*What is needed:*
Look through the listing below and count the lines holding "quick". Reply with the number alone.

*The records:*
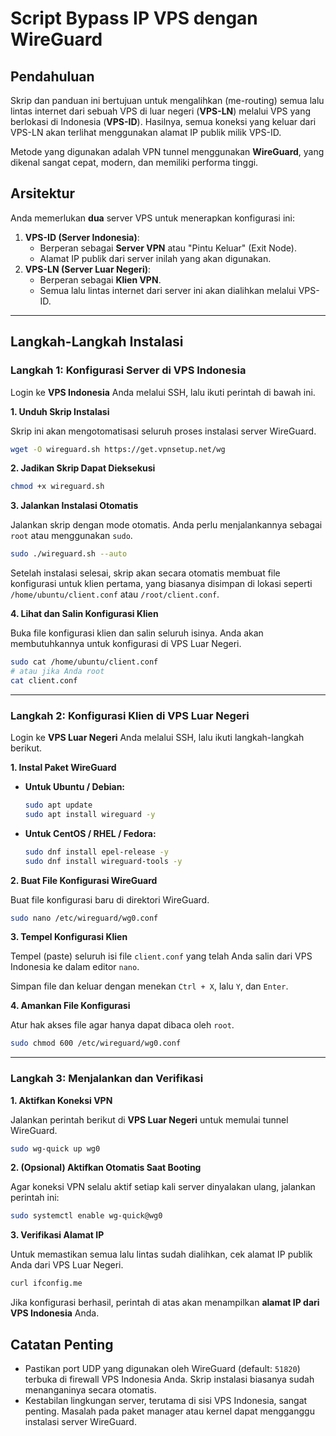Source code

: # Script Bypass IP VPS dengan WireGuard

## Pendahuluan

Skrip dan panduan ini bertujuan untuk mengalihkan (me-routing) semua lalu lintas internet dari sebuah VPS di luar negeri (**VPS-LN**) melalui VPS yang berlokasi di Indonesia (**VPS-ID**). Hasilnya, semua koneksi yang keluar dari VPS-LN akan terlihat menggunakan alamat IP publik milik VPS-ID.

Metode yang digunakan adalah VPN tunnel menggunakan **WireGuard**, yang dikenal sangat cepat, modern, dan memiliki performa tinggi.

## Arsitektur

Anda memerlukan **dua** server VPS untuk menerapkan konfigurasi ini:

1.  **VPS-ID (Server Indonesia)**:
    *   Berperan sebagai **Server VPN** atau "Pintu Keluar" (Exit Node).
    *   Alamat IP publik dari server inilah yang akan digunakan.
2.  **VPS-LN (Server Luar Negeri)**:
    *   Berperan sebagai **Klien VPN**.
    *   Semua lalu lintas internet dari server ini akan dialihkan melalui VPS-ID.

---

## Langkah-Langkah Instalasi

### Langkah 1: Konfigurasi Server di VPS Indonesia

Login ke **VPS Indonesia** Anda melalui SSH, lalu ikuti perintah di bawah ini.

**1. Unduh Skrip Instalasi**

Skrip ini akan mengotomatisasi seluruh proses instalasi server WireGuard.
```bash
wget -O wireguard.sh https://get.vpnsetup.net/wg
```

**2. Jadikan Skrip Dapat Dieksekusi**
```bash
chmod +x wireguard.sh
```

**3. Jalankan Instalasi Otomatis**

Jalankan skrip dengan mode otomatis. Anda perlu menjalankannya sebagai `root` atau menggunakan `sudo`.
```bash
sudo ./wireguard.sh --auto
```
Setelah instalasi selesai, skrip akan secara otomatis membuat file konfigurasi untuk klien pertama, yang biasanya disimpan di lokasi seperti `/home/ubuntu/client.conf` atau `/root/client.conf`.

**4. Lihat dan Salin Konfigurasi Klien**

Buka file konfigurasi klien dan salin seluruh isinya. Anda akan membutuhkannya untuk konfigurasi di VPS Luar Negeri.
```bash
sudo cat /home/ubuntu/client.conf
# atau jika Anda root
cat client.conf
```

---

### Langkah 2: Konfigurasi Klien di VPS Luar Negeri

Login ke **VPS Luar Negeri** Anda melalui SSH, lalu ikuti langkah-langkah berikut.

**1. Instal Paket WireGuard**

*   **Untuk Ubuntu / Debian:**
    ```bash
    sudo apt update
    sudo apt install wireguard -y
    ```
*   **Untuk CentOS / RHEL / Fedora:**
    ```bash
    sudo dnf install epel-release -y
    sudo dnf install wireguard-tools -y
    ```

**2. Buat File Konfigurasi WireGuard**

Buat file konfigurasi baru di direktori WireGuard.
```bash
sudo nano /etc/wireguard/wg0.conf
```

**3. Tempel Konfigurasi Klien**

Tempel (paste) seluruh isi file `client.conf` yang telah Anda salin dari VPS Indonesia ke dalam editor `nano`.

Simpan file dan keluar dengan menekan `Ctrl + X`, lalu `Y`, dan `Enter`.

**4. Amankan File Konfigurasi**

Atur hak akses file agar hanya dapat dibaca oleh `root`.
```bash
sudo chmod 600 /etc/wireguard/wg0.conf
```

---

### Langkah 3: Menjalankan dan Verifikasi

**1. Aktifkan Koneksi VPN**

Jalankan perintah berikut di **VPS Luar Negeri** untuk memulai tunnel WireGuard.
```bash
sudo wg-quick up wg0
```

**2. (Opsional) Aktifkan Otomatis Saat Booting**

Agar koneksi VPN selalu aktif setiap kali server dinyalakan ulang, jalankan perintah ini:
```bash
sudo systemctl enable wg-quick@wg0
```

**3. Verifikasi Alamat IP**

Untuk memastikan semua lalu lintas sudah dialihkan, cek alamat IP publik Anda dari VPS Luar Negeri.
```bash
curl ifconfig.me
```

Jika konfigurasi berhasil, perintah di atas akan menampilkan **alamat IP dari VPS Indonesia** Anda.

## Catatan Penting

*   Pastikan port UDP yang digunakan oleh WireGuard (default: `51820`) terbuka di firewall VPS Indonesia Anda. Skrip instalasi biasanya sudah menanganinya secara otomatis.
*   Kestabilan lingkungan server, terutama di sisi VPS Indonesia, sangat penting. Masalah pada paket manager atau kernel dapat mengganggu instalasi server WireGuard.
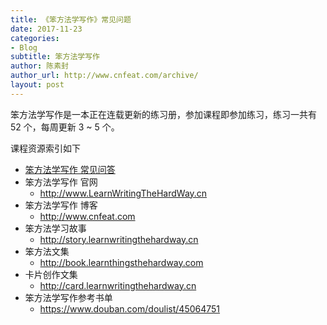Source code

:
 ```yaml
---
title: 《笨方法学写作》常见问题
date: 2017-11-23
categories:
- Blog　
subtitle: 笨方法学写作
author: 陈素封
author_url: http://www.cnfeat.com/archive/
layout: post
---
```


笨方法学写作是一本正在连载更新的练习册，参加课程即参加练习，练习一共有 52 个，每周更新 3 ~ 5 个。

课程资源索引如下


- [笨方法学写作 常见问答](https://trello.com/b/0qD7WZch/%E7%AC%A8%E6%96%B9%E6%B3%95%E5%AD%A6%E5%86%99%E4%BD%9C-%E5%B8%B8%E8%A7%81%E9%97%AE%E7%AD%94)
- 笨方法学写作 官网
	- http://www.LearnWritingTheHardWay.cn
- 笨方法学写作 博客
	- http://www.cnfeat.com
- 笨方法学习故事
	- http://story.learnwritingthehardway.cn
- 笨方法文集
	- http://book.learnthingsthehardway.com
- 卡片创作文集
	- http://card.learnwritingthehardway.cn
- 笨方法学写作参考书单
	- https://www.douban.com/doulist/45064751

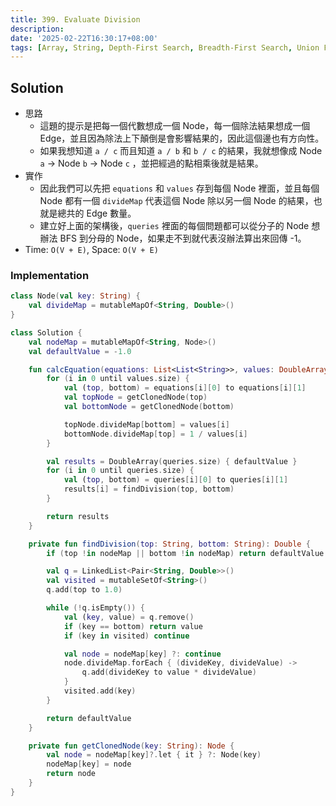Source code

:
 ```yaml
---
title: 399. Evaluate Division
description:
date: '2025-02-22T16:30:17+08:00'
tags: [Array, String, Depth-First Search, Breadth-First Search, Union Find, Graph, Shortest Path]
---
```


## Solution

- 思路
  - 這題的提示是把每一個代數想成一個 Node，每一個除法結果想成一個 Edge，並且因為除法上下顛倒是會影響結果的，因此這個邊也有方向性。
  - 如果我想知道 `a / c` 而且知道 `a / b` 和 `b / c` 的結果，我就想像成 Node `a` → Node `b` → Node `c` ，並把經過的點相乘後就是結果。
- 實作
  - 因此我們可以先把 `equations` 和 `values` 存到每個 Node 裡面，並且每個 Node 都有一個 `divideMap` 代表這個 Node 除以另一個 Node 的結果，也就是總共的 Edge 數量。
  - 建立好上面的架構後，`queries` 裡面的每個問題都可以從分子的 Node 想辦法 BFS 到分母的 Node，如果走不到就代表沒辦法算出來回傳 -1。
- Time: `O(V + E)`, Space: `O(V + E)`

### Implementation

```kotlin
class Node(val key: String) {
    val divideMap = mutableMapOf<String, Double>()
}

class Solution {
    val nodeMap = mutableMapOf<String, Node>()
    val defaultValue = -1.0

    fun calcEquation(equations: List<List<String>>, values: DoubleArray, queries: List<List<String>>): DoubleArray {
        for (i in 0 until values.size) {
            val (top, bottom) = equations[i][0] to equations[i][1]
            val topNode = getClonedNode(top)
            val bottomNode = getClonedNode(bottom)

            topNode.divideMap[bottom] = values[i]
            bottomNode.divideMap[top] = 1 / values[i]
        }

        val results = DoubleArray(queries.size) { defaultValue }
        for (i in 0 until queries.size) {
            val (top, bottom) = queries[i][0] to queries[i][1]
            results[i] = findDivision(top, bottom)
        }

        return results
    }

    private fun findDivision(top: String, bottom: String): Double {
        if (top !in nodeMap || bottom !in nodeMap) return defaultValue

        val q = LinkedList<Pair<String, Double>>()
        val visited = mutableSetOf<String>()
        q.add(top to 1.0)

        while (!q.isEmpty()) {
            val (key, value) = q.remove()
            if (key == bottom) return value
            if (key in visited) continue

            val node = nodeMap[key] ?: continue
            node.divideMap.forEach { (divideKey, divideValue) ->
                q.add(divideKey to value * divideValue)
            }
            visited.add(key)
        }

        return defaultValue
    }

    private fun getClonedNode(key: String): Node {
        val node = nodeMap[key]?.let { it } ?: Node(key)
        nodeMap[key] = node
        return node
    }
}
```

*Result of this task:*
2